Does it mean dating exclusively? Do you want an engagement ring on your finger or is a verbal profession of love good enough for you? Are you the type of person who feels that it's not a true commitment until you drive off in the limo with the "just married" sign taped on the trunk? These are all questions that you need to answer honestly with yourself.
2. Know your timeline.
Relationships take time to develop, but you don't want to wait forever for things to move along. Typically, this time restriction is felt more by women who want children and are approaching the latter part of their prime child-bearing years, but this is not always the case.
Why waste time with the wrong person when it's clear that you aren't heading towards the kind of committed relationship you really want?
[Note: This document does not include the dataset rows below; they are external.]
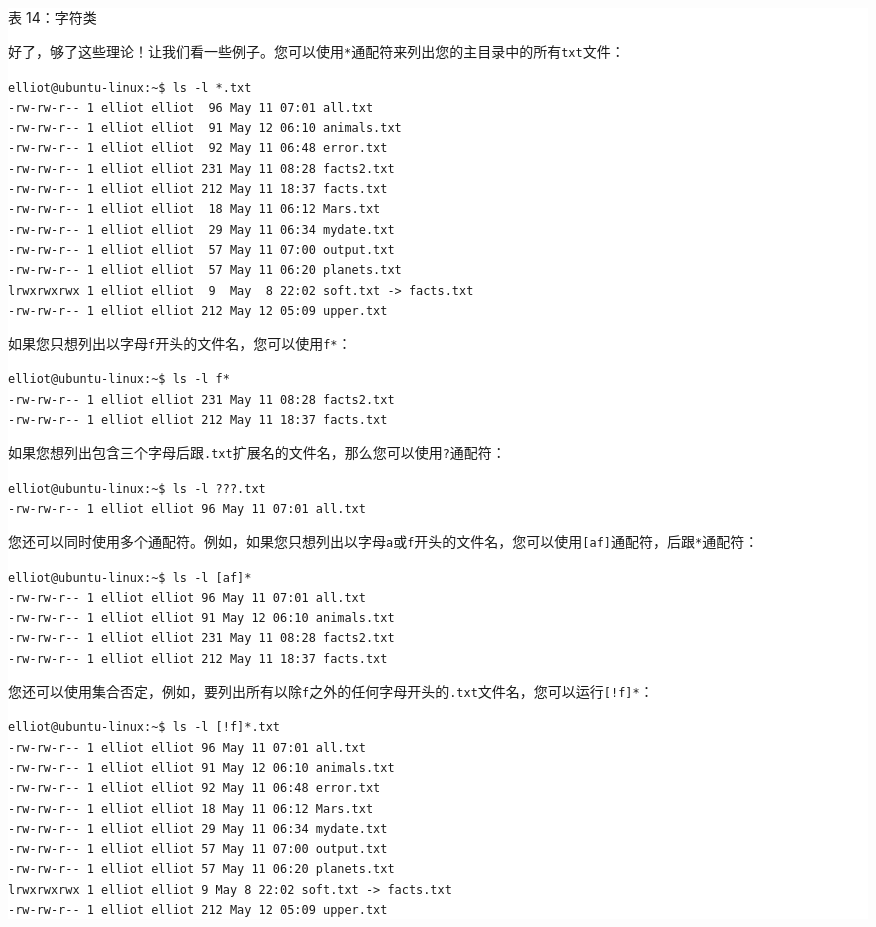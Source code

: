 表 14：字符类

好了，够了这些理论！让我们看一些例子。您可以使用`*`通配符来列出您的主目录中的所有`txt`文件：

```
elliot@ubuntu-linux:~$ ls -l *.txt
-rw-rw-r-- 1 elliot elliot  96 May 11 07:01 all.txt
-rw-rw-r-- 1 elliot elliot  91 May 12 06:10 animals.txt
-rw-rw-r-- 1 elliot elliot  92 May 11 06:48 error.txt
-rw-rw-r-- 1 elliot elliot 231 May 11 08:28 facts2.txt
-rw-rw-r-- 1 elliot elliot 212 May 11 18:37 facts.txt
-rw-rw-r-- 1 elliot elliot  18 May 11 06:12 Mars.txt
-rw-rw-r-- 1 elliot elliot  29 May 11 06:34 mydate.txt
-rw-rw-r-- 1 elliot elliot  57 May 11 07:00 output.txt
-rw-rw-r-- 1 elliot elliot  57 May 11 06:20 planets.txt
lrwxrwxrwx 1 elliot elliot  9  May  8 22:02 soft.txt -> facts.txt
-rw-rw-r-- 1 elliot elliot 212 May 12 05:09 upper.txt
```

如果您只想列出以字母`f`开头的文件名，您可以使用`f*`：

```
elliot@ubuntu-linux:~$ ls -l f*
-rw-rw-r-- 1 elliot elliot 231 May 11 08:28 facts2.txt
-rw-rw-r-- 1 elliot elliot 212 May 11 18:37 facts.txt
```

如果您想列出包含三个字母后跟`.txt`扩展名的文件名，那么您可以使用`?`通配符：

```
elliot@ubuntu-linux:~$ ls -l ???.txt
-rw-rw-r-- 1 elliot elliot 96 May 11 07:01 all.txt
```

您还可以同时使用多个通配符。例如，如果您只想列出以字母`a`或`f`开头的文件名，您可以使用`[af]`通配符，后跟`*`通配符：

```
elliot@ubuntu-linux:~$ ls -l [af]*
-rw-rw-r-- 1 elliot elliot 96 May 11 07:01 all.txt
-rw-rw-r-- 1 elliot elliot 91 May 12 06:10 animals.txt
-rw-rw-r-- 1 elliot elliot 231 May 11 08:28 facts2.txt
-rw-rw-r-- 1 elliot elliot 212 May 11 18:37 facts.txt
```

您还可以使用集合否定，例如，要列出所有以除`f`之外的任何字母开头的`.txt`文件名，您可以运行`[!f]*`：

```
elliot@ubuntu-linux:~$ ls -l [!f]*.txt
-rw-rw-r-- 1 elliot elliot 96 May 11 07:01 all.txt
-rw-rw-r-- 1 elliot elliot 91 May 12 06:10 animals.txt
-rw-rw-r-- 1 elliot elliot 92 May 11 06:48 error.txt
-rw-rw-r-- 1 elliot elliot 18 May 11 06:12 Mars.txt
-rw-rw-r-- 1 elliot elliot 29 May 11 06:34 mydate.txt
-rw-rw-r-- 1 elliot elliot 57 May 11 07:00 output.txt
-rw-rw-r-- 1 elliot elliot 57 May 11 06:20 planets.txt
lrwxrwxrwx 1 elliot elliot 9 May 8 22:02 soft.txt -> facts.txt
-rw-rw-r-- 1 elliot elliot 212 May 12 05:09 upper.txt
```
Even in your early years with your whole life ahead of you, if you're staying in a stagnant relationship, then all you're doing is blocking the way for the right guy who really does want the same kind of commitment that you want.
So make sure that you are clear in your own mind about just how long you are willing to wait for things to progress to where you want them to be.
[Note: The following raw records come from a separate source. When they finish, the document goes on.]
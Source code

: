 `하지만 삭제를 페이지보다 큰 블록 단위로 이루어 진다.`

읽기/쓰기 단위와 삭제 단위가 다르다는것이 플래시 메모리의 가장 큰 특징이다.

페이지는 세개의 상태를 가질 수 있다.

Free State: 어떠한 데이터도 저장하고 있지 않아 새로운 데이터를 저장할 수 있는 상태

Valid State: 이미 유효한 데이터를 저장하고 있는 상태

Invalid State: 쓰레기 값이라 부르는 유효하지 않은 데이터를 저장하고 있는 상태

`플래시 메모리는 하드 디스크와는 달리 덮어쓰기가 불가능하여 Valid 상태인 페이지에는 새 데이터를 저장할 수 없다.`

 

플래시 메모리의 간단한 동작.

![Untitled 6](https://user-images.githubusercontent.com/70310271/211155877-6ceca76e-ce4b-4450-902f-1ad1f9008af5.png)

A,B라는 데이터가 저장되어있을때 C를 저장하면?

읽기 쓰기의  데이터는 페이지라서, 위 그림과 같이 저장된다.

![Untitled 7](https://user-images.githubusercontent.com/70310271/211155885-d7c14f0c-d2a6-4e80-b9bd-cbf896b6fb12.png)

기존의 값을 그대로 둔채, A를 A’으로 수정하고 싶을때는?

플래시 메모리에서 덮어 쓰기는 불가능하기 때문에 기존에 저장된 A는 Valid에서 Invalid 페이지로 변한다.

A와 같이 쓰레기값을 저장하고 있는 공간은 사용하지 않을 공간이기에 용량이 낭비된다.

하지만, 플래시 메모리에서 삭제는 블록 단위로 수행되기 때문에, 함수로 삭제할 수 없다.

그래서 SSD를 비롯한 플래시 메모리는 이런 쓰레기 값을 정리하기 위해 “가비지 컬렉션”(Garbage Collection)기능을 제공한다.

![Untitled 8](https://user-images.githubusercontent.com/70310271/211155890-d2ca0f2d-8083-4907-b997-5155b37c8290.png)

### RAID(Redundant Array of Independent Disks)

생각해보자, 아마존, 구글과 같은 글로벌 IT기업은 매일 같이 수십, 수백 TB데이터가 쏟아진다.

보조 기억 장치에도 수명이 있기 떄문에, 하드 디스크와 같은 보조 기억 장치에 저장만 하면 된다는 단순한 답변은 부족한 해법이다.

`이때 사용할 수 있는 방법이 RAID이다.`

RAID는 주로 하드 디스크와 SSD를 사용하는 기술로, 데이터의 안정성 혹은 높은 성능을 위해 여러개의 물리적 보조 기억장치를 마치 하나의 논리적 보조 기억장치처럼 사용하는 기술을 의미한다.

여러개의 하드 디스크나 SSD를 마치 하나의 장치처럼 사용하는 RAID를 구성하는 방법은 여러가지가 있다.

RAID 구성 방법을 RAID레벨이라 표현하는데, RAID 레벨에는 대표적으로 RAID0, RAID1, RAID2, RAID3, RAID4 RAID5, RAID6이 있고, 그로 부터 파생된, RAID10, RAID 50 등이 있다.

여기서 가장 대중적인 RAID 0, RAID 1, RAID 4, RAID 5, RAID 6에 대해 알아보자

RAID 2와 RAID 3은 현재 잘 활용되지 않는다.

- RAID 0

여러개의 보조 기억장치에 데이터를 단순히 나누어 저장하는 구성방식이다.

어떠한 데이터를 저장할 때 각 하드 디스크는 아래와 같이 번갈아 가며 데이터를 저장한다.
3. Figure out whether you both want the same commitment.
Your partner cannot read your mind. If you feel that your relationship is not progressing the way you'd like, then it's important to bring it up to your partner. Don't look at this as an ultimatum — which has such a negative connotation — but more as properly communicating with your partner about what you want in life.
If you can't communicate your needs and desires, then you're going to have more problems in your relationship than this one. And if talking about commitment with your partner scares him off and you find yourself single again, think positively. Now you're open to meeting a guy who shares the same need for commitment as you and you're on the path to finding a healthier, happier relationship.
Just know that it really is all about you. You are in control of your own destiny where a committed relationship is concerned.
If you and your partner are in different places regarding the level of commitment you want in your relationship, then you need to be honest with yourself and decide for yourself the actions you're going to take. It's your love life; you might as well make it what you really want.
Jane Garapick knows firsthand what it's like to have a broken heart, a broken dream and a broken you. She writes about adventures on the rocky road to finding Mr. Right at www.gettingtotruelove.com. To get started on your own personal journey to true love, download Jane's complimentary guide "Find Your True Love: 10 Simple Steps to Getting the Love You Want ... and Deserve"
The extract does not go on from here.